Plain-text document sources
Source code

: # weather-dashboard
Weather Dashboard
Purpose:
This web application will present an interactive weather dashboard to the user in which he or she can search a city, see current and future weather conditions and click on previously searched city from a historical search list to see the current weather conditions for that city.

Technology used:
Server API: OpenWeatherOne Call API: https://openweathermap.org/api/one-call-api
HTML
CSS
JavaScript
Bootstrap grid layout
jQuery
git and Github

→ **Assignment**: Repeat all of the entries exactly.

→ **Written reply**:
Source code

: # weather-dashboard
Weather Dashboard
Purpose:
This web application will present an interactive weather dashboard to the user in which he or she can search a city, see current and future weather conditions and click on previously searched city from a historical search list to see the current weather conditions for that city.

Technology used:
Server API: OpenWeatherOne Call API: https://openweathermap.org/api/one-call-api
HTML
CSS
JavaScript
Bootstrap grid layout
jQuery
git and Github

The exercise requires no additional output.